= What to produce =
The whole of the data must be transcribed exactly.

= Raw data =
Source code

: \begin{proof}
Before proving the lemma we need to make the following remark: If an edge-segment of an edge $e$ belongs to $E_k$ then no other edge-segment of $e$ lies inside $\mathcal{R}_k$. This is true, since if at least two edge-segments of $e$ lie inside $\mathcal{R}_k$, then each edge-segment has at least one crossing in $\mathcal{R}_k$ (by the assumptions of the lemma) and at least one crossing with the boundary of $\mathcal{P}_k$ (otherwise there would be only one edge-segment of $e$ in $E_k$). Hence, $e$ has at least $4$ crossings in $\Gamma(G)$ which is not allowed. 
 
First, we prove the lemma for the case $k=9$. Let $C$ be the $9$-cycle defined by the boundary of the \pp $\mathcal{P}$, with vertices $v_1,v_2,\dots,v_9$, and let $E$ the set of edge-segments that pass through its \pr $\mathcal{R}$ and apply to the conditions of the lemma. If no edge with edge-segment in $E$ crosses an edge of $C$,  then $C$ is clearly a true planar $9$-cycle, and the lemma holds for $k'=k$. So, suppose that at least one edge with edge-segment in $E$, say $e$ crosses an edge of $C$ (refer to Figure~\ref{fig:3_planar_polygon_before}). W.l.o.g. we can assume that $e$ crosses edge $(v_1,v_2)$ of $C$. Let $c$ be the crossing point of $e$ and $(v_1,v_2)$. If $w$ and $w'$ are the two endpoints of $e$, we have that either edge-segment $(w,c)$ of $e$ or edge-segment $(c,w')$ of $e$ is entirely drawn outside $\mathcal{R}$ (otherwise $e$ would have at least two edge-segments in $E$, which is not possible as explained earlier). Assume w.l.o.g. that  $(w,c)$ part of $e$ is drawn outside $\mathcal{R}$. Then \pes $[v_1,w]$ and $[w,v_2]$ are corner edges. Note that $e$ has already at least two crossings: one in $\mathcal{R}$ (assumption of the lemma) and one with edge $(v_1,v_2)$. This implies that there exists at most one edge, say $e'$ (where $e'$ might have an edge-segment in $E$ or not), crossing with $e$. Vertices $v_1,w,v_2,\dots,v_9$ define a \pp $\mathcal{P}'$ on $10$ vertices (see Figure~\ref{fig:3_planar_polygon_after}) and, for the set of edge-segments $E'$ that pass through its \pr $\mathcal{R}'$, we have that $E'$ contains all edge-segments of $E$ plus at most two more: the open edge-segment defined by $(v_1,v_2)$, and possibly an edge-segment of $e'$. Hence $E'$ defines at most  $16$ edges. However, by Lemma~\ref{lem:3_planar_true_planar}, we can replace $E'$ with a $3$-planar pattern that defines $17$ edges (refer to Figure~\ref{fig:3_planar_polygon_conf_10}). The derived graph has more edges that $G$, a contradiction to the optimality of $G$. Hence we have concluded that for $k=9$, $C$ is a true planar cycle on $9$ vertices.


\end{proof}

= Exercise output =
Source code

: \begin{proof}
Before proving the lemma we need to make the following remark: If an edge-segment of an edge $e$ belongs to $E_k$ then no other edge-segment of $e$ lies inside $\mathcal{R}_k$. This is true, since if at least two edge-segments of $e$ lie inside $\mathcal{R}_k$, then each edge-segment has at least one crossing in $\mathcal{R}_k$ (by the assumptions of the lemma) and at least one crossing with the boundary of $\mathcal{P}_k$ (otherwise there would be only one edge-segment of $e$ in $E_k$). Hence, $e$ has at least $4$ crossings in $\Gamma(G)$ which is not allowed. 
 
First, we prove the lemma for the case $k=9$. Let $C$ be the $9$-cycle defined by the boundary of the \pp $\mathcal{P}$, with vertices $v_1,v_2,\dots,v_9$, and let $E$ the set of edge-segments that pass through its \pr $\mathcal{R}$ and apply to the conditions of the lemma. If no edge with edge-segment in $E$ crosses an edge of $C$,  then $C$ is clearly a true planar $9$-cycle, and the lemma holds for $k'=k$. So, suppose that at least one edge with edge-segment in $E$, say $e$ crosses an edge of $C$ (refer to Figure~\ref{fig:3_planar_polygon_before}). W.l.o.g. we can assume that $e$ crosses edge $(v_1,v_2)$ of $C$. Let $c$ be the crossing point of $e$ and $(v_1,v_2)$. If $w$ and $w'$ are the two endpoints of $e$, we have that either edge-segment $(w,c)$ of $e$ or edge-segment $(c,w')$ of $e$ is entirely drawn outside $\mathcal{R}$ (otherwise $e$ would have at least two edge-segments in $E$, which is not possible as explained earlier). Assume w.l.o.g. that  $(w,c)$ part of $e$ is drawn outside $\mathcal{R}$. Then \pes $[v_1,w]$ and $[w,v_2]$ are corner edges. Note that $e$ has already at least two crossings: one in $\mathcal{R}$ (assumption of the lemma) and one with edge $(v_1,v_2)$. This implies that there exists at most one edge, say $e'$ (where $e'$ might have an edge-segment in $E$ or not), crossing with $e$. Vertices $v_1,w,v_2,\dots,v_9$ define a \pp $\mathcal{P}'$ on $10$ vertices (see Figure~\ref{fig:3_planar_polygon_after}) and, for the set of edge-segments $E'$ that pass through its \pr $\mathcal{R}'$, we have that $E'$ contains all edge-segments of $E$ plus at most two more: the open edge-segment defined by $(v_1,v_2)$, and possibly an edge-segment of $e'$. Hence $E'$ defines at most  $16$ edges. However, by Lemma~\ref{lem:3_planar_true_planar}, we can replace $E'$ with a $3$-planar pattern that defines $17$ edges (refer to Figure~\ref{fig:3_planar_polygon_conf_10}). The derived graph has more edges that $G$, a contradiction to the optimality of $G$. Hence we have concluded that for $k=9$, $C$ is a true planar cycle on $9$ vertices.


\end{proof}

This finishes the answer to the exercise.